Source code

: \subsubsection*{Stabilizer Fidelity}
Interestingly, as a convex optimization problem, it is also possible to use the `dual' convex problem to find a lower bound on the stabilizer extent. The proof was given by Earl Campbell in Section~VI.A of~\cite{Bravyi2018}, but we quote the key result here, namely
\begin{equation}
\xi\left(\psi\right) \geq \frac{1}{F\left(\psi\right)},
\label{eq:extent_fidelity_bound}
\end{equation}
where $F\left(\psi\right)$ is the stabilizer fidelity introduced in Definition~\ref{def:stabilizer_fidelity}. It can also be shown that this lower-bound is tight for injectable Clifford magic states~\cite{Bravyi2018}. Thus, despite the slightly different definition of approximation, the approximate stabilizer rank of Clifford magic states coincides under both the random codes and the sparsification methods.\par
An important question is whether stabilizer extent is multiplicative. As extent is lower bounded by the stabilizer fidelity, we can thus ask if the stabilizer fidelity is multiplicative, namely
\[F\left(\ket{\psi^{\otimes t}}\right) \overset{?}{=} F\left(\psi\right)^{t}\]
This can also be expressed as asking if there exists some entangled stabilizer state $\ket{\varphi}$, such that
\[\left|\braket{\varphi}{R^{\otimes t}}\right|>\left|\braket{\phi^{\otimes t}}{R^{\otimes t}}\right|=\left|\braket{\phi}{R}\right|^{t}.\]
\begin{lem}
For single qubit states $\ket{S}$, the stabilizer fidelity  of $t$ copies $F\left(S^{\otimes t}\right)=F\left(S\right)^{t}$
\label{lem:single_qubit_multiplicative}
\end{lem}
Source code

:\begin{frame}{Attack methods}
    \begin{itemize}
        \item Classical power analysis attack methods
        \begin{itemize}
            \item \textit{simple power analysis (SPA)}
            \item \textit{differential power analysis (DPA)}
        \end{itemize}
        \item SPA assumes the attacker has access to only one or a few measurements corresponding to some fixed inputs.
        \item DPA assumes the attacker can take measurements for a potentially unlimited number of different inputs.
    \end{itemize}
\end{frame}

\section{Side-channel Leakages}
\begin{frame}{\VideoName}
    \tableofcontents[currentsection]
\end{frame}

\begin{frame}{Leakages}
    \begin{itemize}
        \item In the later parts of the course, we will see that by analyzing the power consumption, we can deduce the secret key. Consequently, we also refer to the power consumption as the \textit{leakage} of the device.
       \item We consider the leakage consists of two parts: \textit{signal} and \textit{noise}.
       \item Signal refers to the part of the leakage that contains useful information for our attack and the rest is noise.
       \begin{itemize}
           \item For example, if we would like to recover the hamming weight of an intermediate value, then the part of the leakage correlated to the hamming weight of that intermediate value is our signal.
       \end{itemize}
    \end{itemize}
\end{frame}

────

Task: Reproduce the data. Keep it exact.

Task answer:
Source code

: \subsubsection*{Stabilizer Fidelity}
Interestingly, as a convex optimization problem, it is also possible to use the `dual' convex problem to find a lower bound on the stabilizer extent. The proof was given by Earl Campbell in Section~VI.A of~\cite{Bravyi2018}, but we quote the key result here, namely
\begin{equation}
\xi\left(\psi\right) \geq \frac{1}{F\left(\psi\right)},
\label{eq:extent_fidelity_bound}
\end{equation}
where $F\left(\psi\right)$ is the stabilizer fidelity introduced in Definition~\ref{def:stabilizer_fidelity}. It can also be shown that this lower-bound is tight for injectable Clifford magic states~\cite{Bravyi2018}. Thus, despite the slightly different definition of approximation, the approximate stabilizer rank of Clifford magic states coincides under both the random codes and the sparsification methods.\par
An important question is whether stabilizer extent is multiplicative. As extent is lower bounded by the stabilizer fidelity, we can thus ask if the stabilizer fidelity is multiplicative, namely
\[F\left(\ket{\psi^{\otimes t}}\right) \overset{?}{=} F\left(\psi\right)^{t}\]
This can also be expressed as asking if there exists some entangled stabilizer state $\ket{\varphi}$, such that
\[\left|\braket{\varphi}{R^{\otimes t}}\right|>\left|\braket{\phi^{\otimes t}}{R^{\otimes t}}\right|=\left|\braket{\phi}{R}\right|^{t}.\]
\begin{lem}
For single qubit states $\ket{S}$, the stabilizer fidelity  of $t$ copies $F\left(S^{\otimes t}\right)=F\left(S\right)^{t}$
\label{lem:single_qubit_multiplicative}
\end{lem}
Source code

:\begin{frame}{Attack methods}
    \begin{itemize}
        \item Classical power analysis attack methods
        \begin{itemize}
            \item \textit{simple power analysis (SPA)}
            \item \textit{differential power analysis (DPA)}
        \end{itemize}
        \item SPA assumes the attacker has access to only one or a few measurements corresponding to some fixed inputs.
        \item DPA assumes the attacker can take measurements for a potentially unlimited number of different inputs.
    \end{itemize}
\end{frame}

\section{Side-channel Leakages}
\begin{frame}{\VideoName}
    \tableofcontents[currentsection]
\end{frame}

\begin{frame}{Leakages}
    \begin{itemize}
        \item In the later parts of the course, we will see that by analyzing the power consumption, we can deduce the secret key. Consequently, we also refer to the power consumption as the \textit{leakage} of the device.
       \item We consider the leakage consists of two parts: \textit{signal} and \textit{noise}.
       \item Signal refers to the part of the leakage that contains useful information for our attack and the rest is noise.
       \begin{itemize}
           \item For example, if we would like to recover the hamming weight of an intermediate value, then the part of the leakage correlated to the hamming weight of that intermediate value is our signal.
       \end{itemize}
    \end{itemize}
\end{frame}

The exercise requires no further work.